Afin de comprendre le fin mot de l’histoire entre lui et Riad Salamé, mieux vaut emprunter le biais de la métaphore en rappelant l’histoire des « brocanteurs de galanteries », expression qui désignait dans l’antiquité tardive le personnel des thermes ou bains publics qui étaient largement fréquentés par toutes les couches populaires. À Rome, on comptait quelque 850 thermes où travaillaient de nombreux domestiques ainsi que des barbiers-étuvistes qui prodiguaient certains soins médicaux. En dépit de la séparation des sexes, ces bains ne tarderont pas à devenir des lieux propices aux rencontres galantes grâce aux bons offices du personnel qui n’hésitait pas à jouer les entremetteurs, en facilitant la rencontre de l’offre et de la demande. Tout le monde y trouvait son compte, y compris les intermédiaires. L’Église chrétienne avait beau fulminer contre ces pratiques de débauche, rien n’y fera ; la mixité et le badinage galant auront toujours droit de cité en ces lieux jusqu’à la fermeture des bains en Europe suite à l’épidémie de syphilis qui suivit la découverte des Amériques. À Avignon, la cité des Papes, existait un établissement appelé « Les Bains du Pont » car situé sur le pont de cette ville. En 1441, il faudra un concile ecclésiastique pour fermer cet établissement et mettre fin aux « comme ci » et « comme ça » du batifolage galant des messieurs et des dames qui fréquentaient ces lieux. Bref, les bains publics ont toujours eu une réputation sulfureuse de lieux de stupre et de luxure. Il en est de même de l’État libanais, corrompu jusqu’à la moelle. C’est un bain public d’où le souci de l’hygiène a disparu parce qu’il est devenu, à cause d’une caste politique dépourvue de moralité, un abîme sans fond de la pestilence mafieuse.
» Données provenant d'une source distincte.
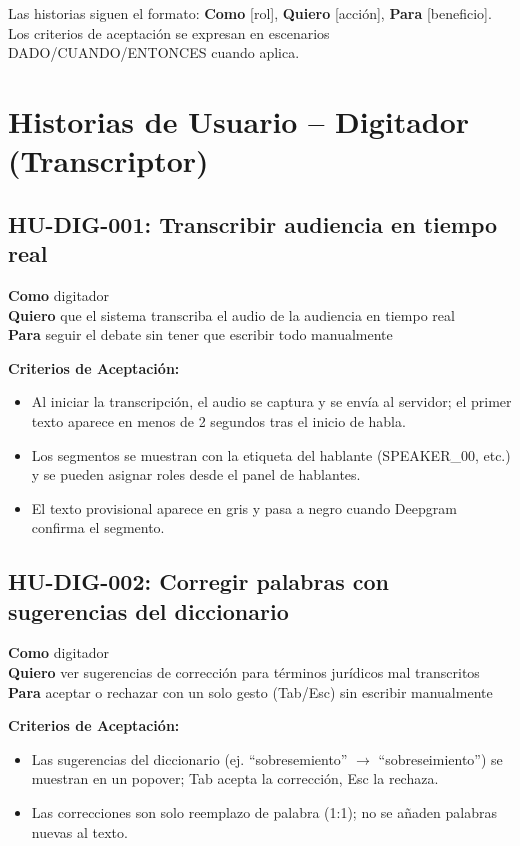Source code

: \documentclass[12pt,a4paper]{report}
\begin{document}
Las historias siguen el formato: \textbf{Como} [rol], \textbf{Quiero} [acción], \textbf{Para} [beneficio]. Los criterios de aceptación se expresan en escenarios DADO/CUANDO/ENTONCES cuando aplica.

\section{Historias de Usuario -- Digitador (Transcriptor)}

\subsection{HU-DIG-001: Transcribir audiencia en tiempo real}

\textbf{Como} digitador \\
\textbf{Quiero} que el sistema transcriba el audio de la audiencia en tiempo real \\
\textbf{Para} seguir el debate sin tener que escribir todo manualmente

\textbf{Criterios de Aceptación:}
\begin{itemize}
    \item Al iniciar la transcripción, el audio se captura y se envía al servidor; el primer texto aparece en menos de 2 segundos tras el inicio de habla.
    \item Los segmentos se muestran con la etiqueta del hablante (SPEAKER\_00, etc.) y se pueden asignar roles desde el panel de hablantes.
    \item El texto provisional aparece en gris y pasa a negro cuando Deepgram confirma el segmento.
\end{itemize}

\subsection{HU-DIG-002: Corregir palabras con sugerencias del diccionario}

\textbf{Como} digitador \\
\textbf{Quiero} ver sugerencias de corrección para términos jurídicos mal transcritos \\
\textbf{Para} aceptar o rechazar con un solo gesto (Tab/Esc) sin escribir manualmente

\textbf{Criterios de Aceptación:}
\begin{itemize}
    \item Las sugerencias del diccionario (ej. ``sobresemiento'' $\to$ ``sobreseimiento'') se muestran en un popover; Tab acepta la corrección, Esc la rechaza.
    \item Las correcciones son solo reemplazo de palabra (1:1); no se añaden palabras nuevas al texto.
\end{itemize}
\end{document}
Ce simulacre d’État est aujourd’hui un ogre à l’appétit insatiable. La règle du droit et de la loi y est une simple « opinion » ou un « point de vue » opportun en fonction de la volonté de puissance de ceux qui exercent le pouvoir. L’État, pense la caste politique, n’est qu’un butin qu’on se répartit entre belligérants claniques, donc mafieux. L’hégémonie exercée par des forces de facto, comme le Hezbollah, a tout intérêt à protéger un tel système de corruption. Dès lors, la prestation oratoire de Hassane Diab contre Riad Salamé fut, au mieux, une gesticulation donquichottesque et, au pire, l’expression d’une dérive autoritaire voire tyrannique du régime actuel. Le régime du président Aoun souhaiterait-il, par le biais d’un coup de force déguisé, éliminer toute velléité d’opposition, soumettre toute instance institutionnelle autonome et concentrer entre ses mains tous les leviers de commande de l’État? Le régime refuse d’entreprendre toute réforme, ne fait rien pour colmater les brèches de la fuite de ses propres revenus, demeure sourd aux demandes pressantes de ce que le Liban a encore comme amis. Par réforme il comprend la seule centralisation du pouvoir. La caste mafieuse qui vampirise l’État et la population n’entend pas lâcher prise.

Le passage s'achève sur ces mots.